- _Material for this task_

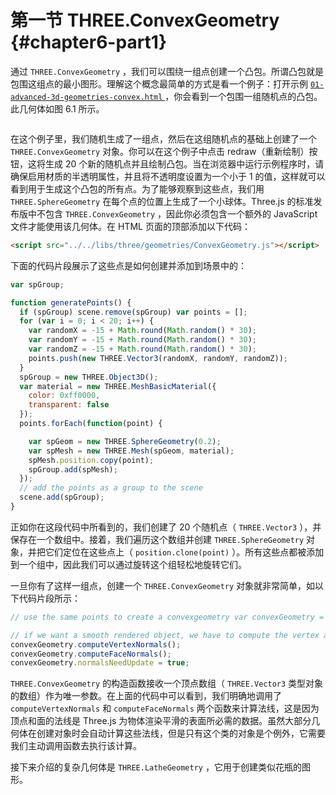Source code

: # 第一节 THREE.ConvexGeometry {#chapter6-part1}

通过 `THREE.ConvexGeometry` ，我们可以围绕一组点创建一个凸包。所谓凸包就是包围这组点的最小图形。理解这个概念最简单的方式是看一个例子：打开示例 [ `01-advanced-3d-geometries-convex.html` ](/example/chapter6/01-advanced-3d-geometries-convex) ，你会看到一个包围一组随机点的凸包。此几何体如图 6.1 所示。

<Image :index="6" />

在这个例子里，我们随机生成了一组点，然后在这组随机点的基础上创建了一个 `THREE.ConvexGeometry` 对象。你可以在这个例子中点击 redraw（重新绘制）按钮，这将生成 20 个新的随机点并且绘制凸包。当在浏览器中运行示例程序时，请确保启用材质的半透明属性，并且将不透明度设置为一个小于 1 的值，这样就可以看到用于生成这个凸包的所有点。为了能够观察到这些点，我们用 `THREE.SphereGeometry` 在每个点的位置上生成了一个小球体。Three.js 的标准发布版中不包含 `THREE.ConvexGeometry` ，因此你必须包含一个额外的 JavaScript 文件才能使用该几何体。在 HTML 页面的顶部添加以下代码：

```html
<script src="../../libs/three/geometries/ConvexGeometry.js"></script>
```

下面的代码片段展示了这些点是如何创建并添加到场景中的：

```js
var spGroup;

function generatePoints() {
  if (spGroup) scene.remove(spGroup) var points = [];
  for (var i = 0; i < 20; i++) {
    var randomX = -15 + Math.round(Math.random() * 30);
    var randomY = -15 + Math.round(Math.random() * 30);
    var randomZ = -15 + Math.round(Math.random() * 30);
    points.push(new THREE.Vector3(randomX, randomY, randomZ));
  }
  spGroup = new THREE.Object3D();
  var material = new THREE.MeshBasicMaterial({
    color: 0xff0000,
    transparent: false
  });
  points.forEach(function(point) {

    var spGeom = new THREE.SphereGeometry(0.2);
    var spMesh = new THREE.Mesh(spGeom, material);
    spMesh.position.copy(point);
    spGroup.add(spMesh);
  });
  // add the points as a group to the scene
  scene.add(spGroup);
}
```

正如你在这段代码中所看到的，我们创建了 20 个随机点（ `THREE.Vector3` ），并保存在一个数组中。接着，我们遍历这个数组并创建 `THREE.SphereGeometry` 对象，并把它们定位在这些点上（ `position.clone(point)` ）。所有这些点都被添加到一个组中，因此我们可以通过旋转这个组轻松地旋转它们。

一旦你有了这样一组点，创建一个 `THREE.ConvexGeometry` 对象就非常简单，如以下代码片段所示：

```js
// use the same points to create a convexgeometry var convexGeometry = new THREE.ConvexGeometry(points);

// if we want a smooth rendered object, we have to compute the vertex and face normals
convexGeometry.computeVertexNormals();
convexGeometry.computeFaceNormals();
convexGeometry.normalsNeedUpdate = true;
```

`THREE.ConvexGeometry` 的构造函数接收一个顶点数组（ `THREE.Vector3` 类型对象的数组）作为唯一参数。在上面的代码中可以看到，我们明确地调用了 `computeVertexNormals` 和 `computeFaceNormals` 两个函数来计算法线，这是因为顶点和面的法线是 Three.js 为物体渲染平滑的表面所必需的数据。虽然大部分几何体在创建对象时会自动计算这些法线，但是只有这个类的对象是个例外，它需要我们主动调用函数去执行该计算。

接下来介绍的复杂几何体是 `THREE.LatheGeometry` ，它用于创建类似花瓶的图形。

- _Exercise_
Only lines with the word "scene" should be collected from the material.

- _Solved exercise_
  if (spGroup) scene.remove(spGroup) var points = [];
  // add the points as a group to the scene
  scene.add(spGroup);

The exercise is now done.